Short Answer
In common usage, fact and truth are often to express a strong degree of synonymy. In the philosophies of mathematics and science, things become a little more complicated because they are closely related, but not necessarily the same thing. For example, some thinkers might argue there are facts, but that they do not express truths, such as the scientific instrumentalists. As such, the philosophies of mathematics and the sciences host a variety of opinions on the relationship between facts and truth, depending on things like which theory of truth is considered.
Long Answer
From MW's entry for fact:
Essential Meaning of fact
1 : something that truly exists or happens : something that has actual existence Rapid electronic communication is now a fact.
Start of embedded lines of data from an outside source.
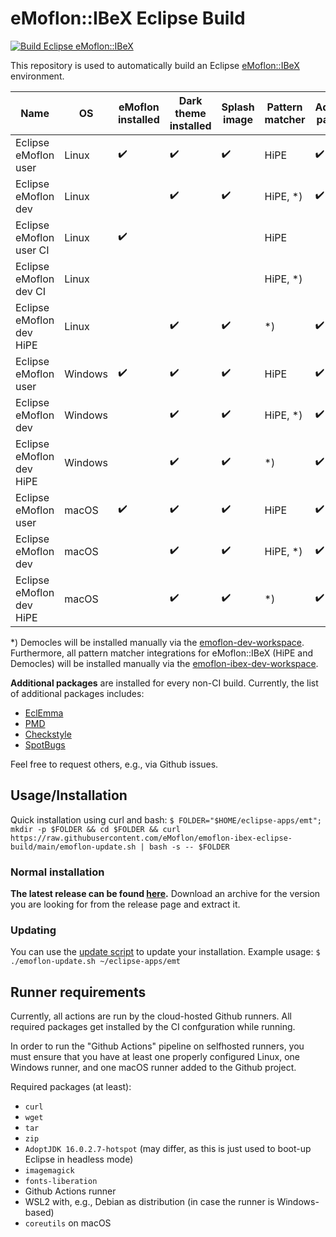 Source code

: # eMoflon::IBeX Eclipse Build

[![Build Eclipse eMoflon::IBeX](https://github.com/eMoflon/emoflon-ibex-eclipse-build/actions/workflows/ci.yml/badge.svg?branch=main&event=push)](https://github.com/eMoflon/emoflon-ibex-eclipse-build/actions/workflows/ci.yml)

This repository is used to automatically build an Eclipse [eMoflon::IBeX](https://github.com/eMoflon/emoflon-ibex) environment.

| Name                     | OS      | eMoflon installed  | Dark theme installed | Splash image       | Pattern matcher | Additional packages |
|--------------------------|---------|--------------------|----------------------|--------------------|-----------------|---------------------|
| Eclipse eMoflon user     | Linux   | :heavy_check_mark: | :heavy_check_mark:   | :heavy_check_mark: | HiPE            | :heavy_check_mark:  |
| Eclipse eMoflon dev      | Linux   |                    | :heavy_check_mark:   | :heavy_check_mark: | HiPE, *)        | :heavy_check_mark:  |
| Eclipse eMoflon user CI  | Linux   | :heavy_check_mark: |                      |                    | HiPE            |                     |
| Eclipse eMoflon dev CI   | Linux   |                    |                      |                    | HiPE, *)        |                     |
| Eclipse eMoflon dev HiPE | Linux   |                    | :heavy_check_mark:   | :heavy_check_mark: | *)              | :heavy_check_mark:  |
| Eclipse eMoflon user     | Windows | :heavy_check_mark: | :heavy_check_mark:   | :heavy_check_mark: | HiPE            | :heavy_check_mark:  |
| Eclipse eMoflon dev      | Windows |                    | :heavy_check_mark:   | :heavy_check_mark: | HiPE, *)        | :heavy_check_mark:  |
| Eclipse eMoflon dev HiPE | Windows |                    | :heavy_check_mark:   | :heavy_check_mark: | *)              | :heavy_check_mark:  |
| Eclipse eMoflon user     | macOS   | :heavy_check_mark: | :heavy_check_mark:   | :heavy_check_mark: | HiPE            | :heavy_check_mark:  |
| Eclipse eMoflon dev      | macOS   |                    | :heavy_check_mark:   | :heavy_check_mark: | HiPE, *)        | :heavy_check_mark:  |
| Eclipse eMoflon dev HiPE | macOS   |                    | :heavy_check_mark:   | :heavy_check_mark: | *)              | :heavy_check_mark:  |

*) Democles will be installed manually via the [emoflon-dev-workspace](https://github.com/eMoflon/emoflon-ibex#how-to-develop).
Furthermore, all pattern matcher integrations for eMoflon::IBeX (HiPE and Democles) will be installed manually via the [emoflon-ibex-dev-workspace](https://github.com/eMoflon/emoflon-ibex#how-to-develop).

**Additional packages** are installed for every non-CI build.
Currently, the list of additional packages includes:
- [EclEmma](https://www.eclemma.org/)
- [PMD](https://pmd.github.io/latest/index.html)
- [Checkstyle](https://checkstyle.org/eclipse-cs/#!/)
- [SpotBugs](https://spotbugs.github.io/https://spotbugs.github.io/)

Feel free to request others, e.g., via Github issues.


## Usage/Installation

Quick installation using curl and bash:
`$ FOLDER="$HOME/eclipse-apps/emt"; mkdir -p $FOLDER && cd $FOLDER && curl https://raw.githubusercontent.com/eMoflon/emoflon-ibex-eclipse-build/main/emoflon-update.sh | bash -s -- $FOLDER`

### Normal installation

**The latest release can be found [here](https://github.com/eMoflon/emoflon-ibex-eclipse-build/releases/latest).**
Download an archive for the version you are looking for from the release page and extract it.

### Updating

You can use the [update script](./emoflon-update.sh) to update your installation.
Example usage:
`$ ./emoflon-update.sh ~/eclipse-apps/emt`


## Runner requirements

Currently, all actions are run by the cloud-hosted Github runners.
All required packages get installed by the CI confguration while running.

In order to run the "Github Actions" pipeline on selfhosted runners, you must ensure that you have at least one properly configured Linux, one Windows runner, and one macOS runner added to the Github project.

Required packages (at least):
* `curl`
* `wget`
* `tar`
* `zip`
* `AdoptJDK 16.0.2.7-hotspot` (may differ, as this is just used to boot-up Eclipse in headless mode)
* `imagemagick`
* `fonts-liberation`
* Github Actions runner
* WSL2 with, e.g., Debian as distribution (in case the runner is Windows-based)
* `coreutils` on macOS
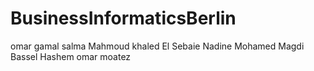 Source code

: # BusinessInformaticsBerlin
omar gamal 
salma
Mahmoud khaled El Sebaie 
Nadine Mohamed Magdi
Bassel Hashem
omar moatez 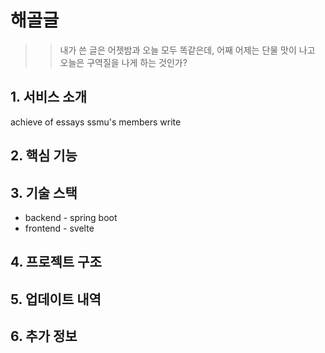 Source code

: # 해골글
>> 내가 쓴 글은 어젯밤과 오늘 모두 똑같은데, 어째 어제는 단물 맛이 나고 오늘은 구역질을 나게 하는 것인가?
## 1. 서비스 소개
achieve of essays ssmu's members write 
## 2. 핵심 기능
## 3. 기술 스택
* backend - spring boot
* frontend - svelte
## 4. 프로젝트 구조
## 5. 업데이트 내역
## 6. 추가 정보
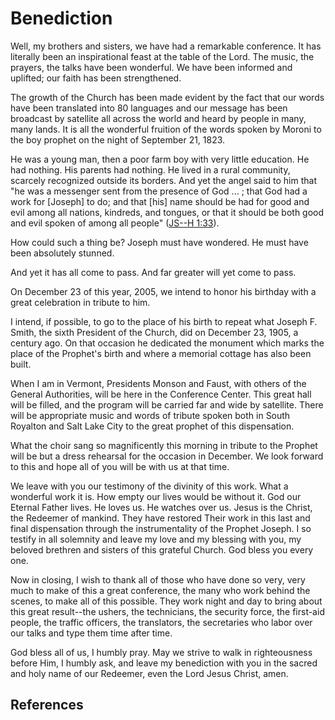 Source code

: # Benediction

Well, my brothers and sisters, we have had a remarkable conference. It has
literally been an inspirational feast at the table of the Lord. The music, the
prayers, the talks have been wonderful. We have been informed and uplifted;
our faith has been strengthened.

The growth of the Church has been made evident by the fact that our words have
been translated into 80 languages and our message has been broadcast by
satellite all across the world and heard by people in many, many lands. It is
all the wonderful fruition of the words spoken by Moroni to the boy prophet on
the night of September 21, 1823.

He was a young man, then a poor farm boy with very little education. He had
nothing. His parents had nothing. He lived in a rural community, scarcely
recognized outside its borders. And yet the angel said to him that "he was a
messenger sent from the presence of God ... ; that God had a work for [Joseph]
to do; and that [his] name should be had for good and evil among all nations,
kindreds, and tongues, or that it should be both good and evil spoken of among
all people" ([JS--H 1:33](/scriptures/pgp/js-h/1.33?lang=eng#32)).

How could such a thing be? Joseph must have wondered. He must have been
absolutely stunned.

And yet it has all come to pass. And far greater will yet come to pass.

On December 23 of this year, 2005, we intend to honor his birthday with a
great celebration in tribute to him.

I intend, if possible, to go to the place of his birth to repeat what Joseph
F. Smith, the sixth President of the Church, did on December 23, 1905, a
century ago. On that occasion he dedicated the monument which marks the place
of the Prophet's birth and where a memorial cottage has also been built.

When I am in Vermont, Presidents Monson and Faust, with others of the General
Authorities, will be here in the Conference Center. This great hall will be
filled, and the program will be carried far and wide by satellite. There will
be appropriate music and words of tribute spoken both in South Royalton and
Salt Lake City to the great prophet of this dispensation.

What the choir sang so magnificently this morning in tribute to the Prophet
will be but a dress rehearsal for the occasion in December. We look forward to
this and hope all of you will be with us at that time.

We leave with you our testimony of the divinity of this work. What a wonderful
work it is. How empty our lives would be without it. God our Eternal Father
lives. He loves us. He watches over us. Jesus is the Christ, the Redeemer of
mankind. They have restored Their work in this last and final dispensation
through the instrumentality of the Prophet Joseph. I so testify in all
solemnity and leave my love and my blessing with you, my beloved brethren and
sisters of this grateful Church. God bless you every one.

Now in closing, I wish to thank all of those who have done so very, very much
to make of this a great conference, the many who work behind the scenes, to
make all of this possible. They work night and day to bring about this great
result--the ushers, the technicians, the security force, the first-aid people,
the traffic officers, the translators, the secretaries who labor over our
talks and type them time after time.

God bless all of us, I humbly pray. May we strive to walk in righteousness
before Him, I humbly ask, and leave my benediction with you in the sacred and
holy name of our Redeemer, even the Lord Jesus Christ, amen.

## References

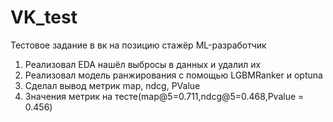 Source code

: # VK_test
Тестовое задание в вк на позицию стажёр ML-разработчик
1) Реализовал EDA нашёл выбросы в данных и удалил их
2) Реализовал модель ранжирования с помощью LGBMRanker и optuna
3) Сделал вывод метрик  map, ndcg, PValue
4) Значения метрик на тесте(map@5=0.711,ndcg@5=0.468,Pvalue = 0.456)
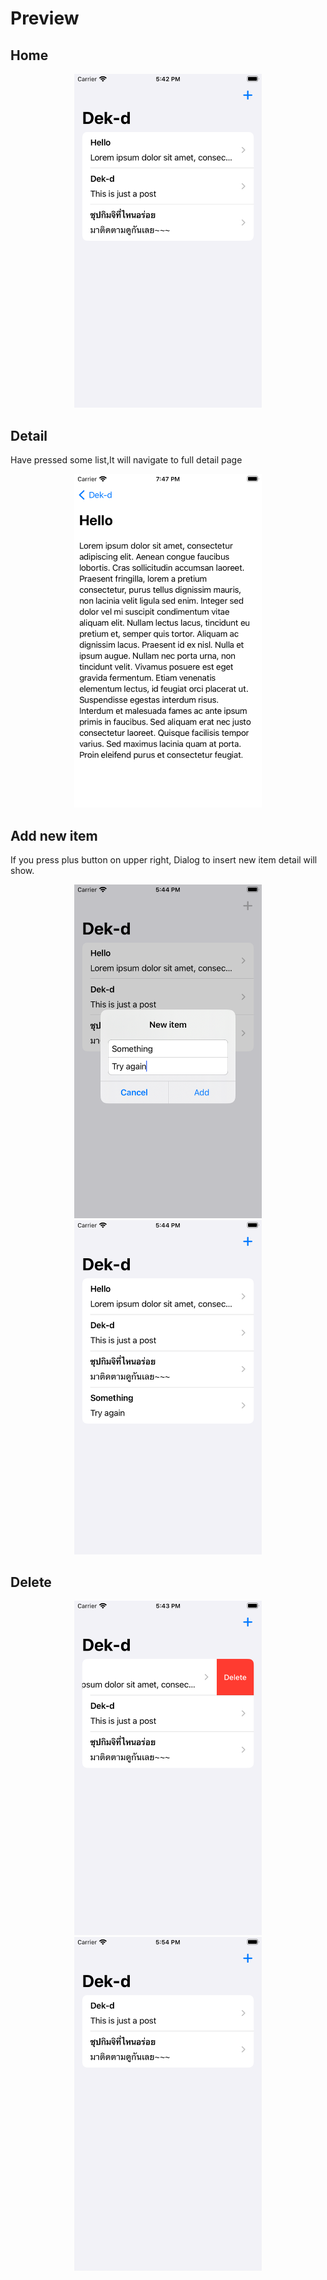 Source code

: # Preview

## Home
<div align="center">
  <img src="example/Home.png" width="300">
</div>

## Detail
Have pressed some list,It will navigate to full detail page
<div align="center">
  <img src="example/Detail.png" width="300">
</div>

## Add new item
If you press plus button on upper right, Dialog to insert new item detail will show.
<div align="center">
  <img src="example/Add.png" width="300">
  <img src="example/After_Add.png" width="300">
</div>

## Delete
<div align="center">
  <img src="example/Delete.png" width="300">
  <img src="example/After_Delete.png" width="300">
</div>
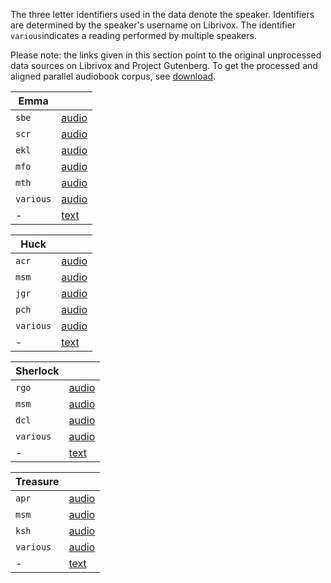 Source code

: The three letter identifiers used in the data denote the speaker. Identifiers are determined by the speaker's username on Librivox. The identifier `various`indicates a reading performed by multiple speakers.

Please note: the links given in this section point to the original unprocessed data sources on Librivox and Project Gutenberg. To get the processed and aligned parallel audiobook corpus, see [download](https://msamribeiro.github.io/parallel-corpus/#download).



| Emma      |                                                             |
| --------- | ----------------------------------------------------------- |
| `sbe`     | [audio](https://librivox.org/emma-by-jane-austen)           |
| `scr`     | [audio](https://librivox.org/emma-by-jane-austen-solo)      |
| `ekl`     | [audio](https://librivox.org/emma-version-3-by-jane-austen) |
| `mfo`     | [audio](https://librivox.org/emma-by-jane-austen-2)         |
| `mth`     | [audio](https://librivox.org/emma-version-6-by-jane-austen) |
| `various` | [audio](https://librivox.org/emma-version-4-by-jane-austen) |
| -         | [text](https://www.gutenberg.org/files/158/158-0.txt)       |



| Huck      |                                                              |
| --------- | ------------------------------------------------------------ |
| `acr`     | [audio](https://librivox.org/the-adventures-of-huckleberry-finn-by-mark-twain) |
| `msm`     | [audio](https://librivox.org/the-adventures-of-huckleberry-finn-by-mark-twain-version-2) |
| `jgr`     | [audio](https://librivox.org/adventures-of-huckleberry-finn-by-mark-twain) |
| `pch`     | [audio](https://librivox.org/the-adventures-of-huckleberry-finn-version-6-by-mark-twain) |
| `various` | [audio](https://librivox.org/the-adventures-of-huckleberry-finn-version-3) |
| -         | [text](https://www.gutenberg.org/files/76/76-0.txt)          |



| Sherlock  |                                                              |
| --------- | ------------------------------------------------------------ |
| `rgo`     | [audio](https://librivox.org/the-adventures-of-sherlock-holmes-by-sir-arthur-conan-doyle) |
| `msm`     | [audio](https://librivox.org/the-adventures-of-sherlock-holmes-by-sir-arthur-conan-doyle-2) |
| `dcl`     | [audio](https://librivox.org/the-adventures-of-sherlock-holmes-version-4-by-sir-arthur-conan-doyle) |
| `various` | [audio](https://librivox.org/the-adventures-of-sherlock-holmes) |
| -         | [text](http://www.gutenberg.org/cache/epub/1661/pg1661.txt)  |



| Treasure  |                                                              |
| --------- | ------------------------------------------------------------ |
| `apr`     | [audio](ttps://librivox.org/treasure-island-by-robert-louis-stevenson-2) |
| `msm`     | [audio](https://librivox.org/treasure-island-version-4-by-robert-louis-stevenson) |
| `ksh`     | [audio](https://librivox.org/treasure-island-by-robert-louis-stevenson-5) |
| `various` | [audio](https://librivox.org/treasure-island-by-robert-louis-stevenson) |
| -         | [text](https://www.gutenberg.org/files/120/120-0.txt)        |
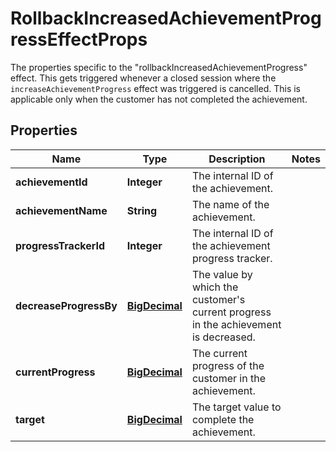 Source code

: 

# RollbackIncreasedAchievementProgressEffectProps

The properties specific to the \"rollbackIncreasedAchievementProgress\" effect. This gets triggered whenever a closed session where the `increaseAchievementProgress` effect was triggered is cancelled. This is applicable only when the customer has not completed the achievement.
## Properties

Name | Type | Description | Notes
------------ | ------------- | ------------- | -------------
**achievementId** | **Integer** | The internal ID of the achievement. | 
**achievementName** | **String** | The name of the achievement. | 
**progressTrackerId** | **Integer** | The internal ID of the achievement progress tracker. | 
**decreaseProgressBy** | [**BigDecimal**](BigDecimal.md) | The value by which the customer&#39;s current progress in the achievement is decreased. | 
**currentProgress** | [**BigDecimal**](BigDecimal.md) | The current progress of the customer in the achievement. | 
**target** | [**BigDecimal**](BigDecimal.md) | The target value to complete the achievement. | 



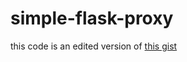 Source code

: # simple-flask-proxy

this code is an edited version of [this gist](https://gist.github.com/stewartadam/f59f47614da1a9ab62d9881ae4fbe656)
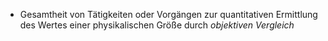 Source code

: - Gesamtheit von Tätigkeiten oder Vorgängen zur quantitativen Ermittlung des Wertes einer physikalischen Größe durch *objektiven Vergleich*
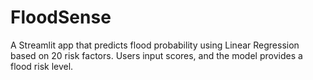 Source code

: # FloodSense
A Streamlit app that predicts flood probability using Linear Regression based on 20 risk factors. Users input scores, and the model provides a flood risk level.
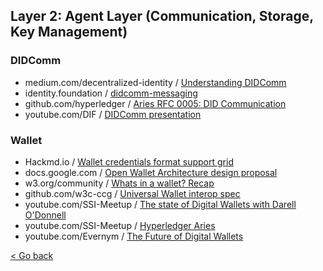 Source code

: ## Layer 2: Agent Layer (Communication, Storage, Key Management)

### DIDComm
- medium.com/decentralized-identity / [Understanding DIDComm](https://medium.com/decentralized-identity/understanding-didcomm-14da547ca36b)
- identity.foundation / [didcomm-messaging](https://identity.foundation/didcomm-messaging/spec/)
- github.com/hyperledger / [Aries RFC 0005: DID Communication](https://github.com/hyperledger/aries-rfcs/tree/master/concepts/0005-didcomm)
- youtube.com/DIF / [DIDComm presentation](https://www.youtube.com/watch?v=s1Gum-hN3QM&feature=emb_title)

### Wallet
- Hackmd.io / [Wallet credentials format support grid](https://hackmd.io/t1cotiReTXCnkpDG8k2tVA)
- docs.google.com / [Open Wallet Architecture design proposal](https://docs.google.com/document/u/4/d/e/2PACX-1vR6GMNrBzDuMvhHGlVeENEMZjijHTVKUueG5f6KshFlsIfcqt1QjsTGNgB8vjEGfDVFRB-dWhe5-Hxc/pub)
- w3.org/community / [Whats in a wallet? Recap](https://www.w3.org/community/credentials/2020/09/10/whats-in-a-wallet-the-recap/)
- github.com/w3c-ccg / [Universal Wallet interop spec](https://github.com/w3c-ccg/universal-wallet-interop-spec)
- youtube.com/SSI-Meetup / [The state of Digital Wallets with Darell O'Donnell](https://www.youtube.com/watch?v=vWsLZnfRyyo)
- youtube.com/SSI-Meetup / [Hyperledger Aries](https://ssimeetup.org/hyperledger-aries-open-source-interoperable-identity-solutions-nathan-george-webinar-30/)
- youtube.com/Evernym / [The Future of Digital Wallets](https://www.youtube.com/watch?v=MHXd4BhEBw0&feature=youtu.be&t=313)

[< Go back](./index.md)
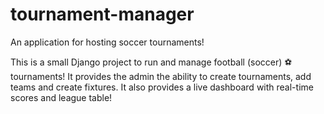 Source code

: # tournament-manager
An application for hosting soccer tournaments!

This is a small Django project to run and manage football (soccer) ⚽ tournaments! It provides the admin the ability to create tournaments, add teams and create fixtures. It also provides a live dashboard with real-time scores and league table! 
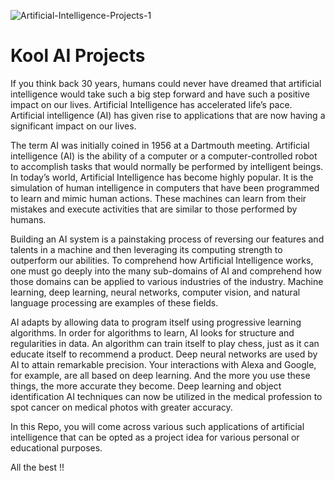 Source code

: ![Artificial-Intelligence-Projects-1](https://user-images.githubusercontent.com/42691222/167454206-44525fca-f5f5-4d3c-aa2f-ce7b916c240a.png)
# Kool AI Projects

If you think back 30 years, humans could never have dreamed that artificial intelligence would take such a big step forward and have such a positive impact on our lives. Artificial Intelligence has accelerated life’s pace. Artificial intelligence (AI) has given rise to applications that are now having a significant impact on our lives.

The term AI was initially coined in 1956 at a Dartmouth meeting. Artificial intelligence (AI) is the ability of a computer or a computer-controlled robot to accomplish tasks that would normally be performed by intelligent beings. In today’s world, Artificial Intelligence has become highly popular. It is the simulation of human intelligence in computers that have been programmed to learn and mimic human actions. These machines can learn from their mistakes and execute activities that are similar to those performed by humans.

Building an AI system is a painstaking process of reversing our features and talents in a machine and then leveraging its computing strength to outperform our abilities. To comprehend how Artificial Intelligence works, one must go deeply into the many sub-domains of AI and comprehend how those domains can be applied to various industries of the industry. Machine learning, deep learning, neural networks, computer vision, and natural language processing are examples of these fields.

AI adapts by allowing data to program itself using progressive learning algorithms. In order for algorithms to learn, AI looks for structure and regularities in data. An algorithm can train itself to play chess, just as it can educate itself to recommend a product. Deep neural networks are used by AI to attain remarkable precision. Your interactions with Alexa and Google, for example, are all based on deep learning. And the more you use these things, the more accurate they become. Deep learning and object identification AI techniques can now be utilized in the medical profession to spot cancer on medical photos with greater accuracy.

In this Repo, you will come across various such applications of artificial intelligence that can be opted as a project idea for various personal or educational purposes. 

All the best !!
2 : a true piece of information The book is filled with interesting facts and figures. Those are the (cold) hard facts of the case.
In philosophy, as always, things get more complicated. In WP, the article on Fact:
In philosophy, the concept fact is considered in epistemology and ontology. Questions of objectivity and truth are closely associated with questions of fact. A "fact" can be defined as something that is the case—that is, a state of affairs.10
Facts may be understood as information that makes a true sentence true.8 Facts may also be understood as those things to which a true sentence refers. The statement "Jupiter is the largest planet in the solar system" is about the fact Jupiter is the largest planet in the solar system.9
Fact and truth are tremendously contentious notions in philosophy, period. Facts can be viewed in light of the objective/subjective dichotomy or one might prescribe to a more complicated theory such as intersubjectivity of which there are flavors, such as Daniel Dennett's heterophenomenology. Often one sees philosophers referring to true and false facts to muddy the distinction. Is the current King of France bald? It seems like a factual matter, because it is not an opinion. In a room full of scientists, there's likely to be agreement that he is or isn't. But the question presumes someone who doesn't exist. Does this mean it's not a fact, or that it's somehow nonsense? If it's nonsensical, how come it seems so meaningful? Questions like these drive debates about what truths and facts are, exactly.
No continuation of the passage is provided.